The book is a book on everyday obedience with the 10 top challenges that her students have come to her with over the years. In one place in the book, she says “Don’t just stand there like a fish stick” as a description of a somewhat baffled dog handler. 😉
From that quote, we have built the “Fish Stick Theory”. When we held a course together last winter, Elsa just said to me at one point, “Time for some Fish Stick Theory, maybe”? Yup, I started right away. 🙂
That, in turn, is part of another favorite that we bring up time and again in blogs, books, in lessons, and courses; the motto TRAIN PREVENT INTERRUPT. We have written so much about it that I won’t bore you with more text 😉 but if you’re one of those who still don’t feel like you really understand what we mean, you can find a post here and another here.
The Fish Stick Theory is about ONE of those three words, namely INTERRUPT. It is SO common that you don’t even suspect it, that we get students who stand like a fish stick when the dog self-rewards in all sorts of ways and learns completely wrong things. Some examples:
- The dog runs in and runs at full speed towards the retrieve 50 meters away; the handler stands like a fish stick and watches the dog run out and retrieve the item and come back at full speed.
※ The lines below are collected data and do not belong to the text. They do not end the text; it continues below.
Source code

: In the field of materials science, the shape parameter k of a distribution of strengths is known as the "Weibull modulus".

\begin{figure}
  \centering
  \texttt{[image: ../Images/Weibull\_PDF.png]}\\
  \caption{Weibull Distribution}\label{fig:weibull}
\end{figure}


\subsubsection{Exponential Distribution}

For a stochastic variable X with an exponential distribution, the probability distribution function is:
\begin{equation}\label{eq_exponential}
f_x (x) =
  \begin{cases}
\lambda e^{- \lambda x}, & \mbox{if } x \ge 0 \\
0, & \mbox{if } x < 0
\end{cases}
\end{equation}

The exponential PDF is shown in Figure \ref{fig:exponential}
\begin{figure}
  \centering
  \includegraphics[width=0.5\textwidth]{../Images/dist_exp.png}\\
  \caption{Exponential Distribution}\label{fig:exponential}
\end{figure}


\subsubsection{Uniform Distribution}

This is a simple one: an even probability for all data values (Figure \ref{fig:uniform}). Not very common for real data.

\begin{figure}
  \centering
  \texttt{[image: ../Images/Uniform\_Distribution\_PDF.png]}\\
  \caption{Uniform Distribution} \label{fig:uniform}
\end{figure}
- The dog walks away when the handler stretches out his handto prepare for a blind cast, before the handler has had a chance to say anything (in other words, runs in) and the previous point is repeated. The handler? Like a fish stick!
- The dog does not stop at the stop whistle but happily looks for something that should be there. Handler? Crosses fingers and hopes the dog will stop soon.
- The dog suddenly pulls away from the handler’s side while walking at heel, as it must explore the exciting thing that happened over there. Handler? Like a fish stick, in syrup.
- The dog steals the toy/dummy from its handler’s hand and runs away. Handler? Fish stick… Again.
- The dog comes in at full speed to deliver the retrieve but three meters before it changes its mind, throws the dummy into the air, and moves to the side instead. Handler? Yes, you get it, standing there like a fish stick.
- The retriever that continues to search with the game it just found in its mouth because it is more fun to search than retrieve. And the handler? Fish stick;)
- The spaniel searches more and more uncontrollably, and the handler sees how the dog slowly but surely – it takes at least a few seconds 😉 – loses control. The handler? Turns to the instructor and asks, “What do I do now?” 😛 Fish stick deluxe!
- The dog chases a hare and runs away. Left behind is a helpless and paralyzed fish stick.
And YES! We have been fish sticks too, and YES, it still happens that we end up there, but less and less. Because we have trained not to just stand there like fish sticks. And yes, it can be VERY DIFFICULT, but it can be trained up. 🙂
To ensure that your dog truly listens to you and doesn’t try to solve things on its own also means that tasks should be performed in an efficient way. The thing is, as a reward-based trainer, you need to lay the foundation well and not let the dog make too many big mistakes because some mistakes are so incredibly self-rewarding that they will take a lot of time and energy from you to correct.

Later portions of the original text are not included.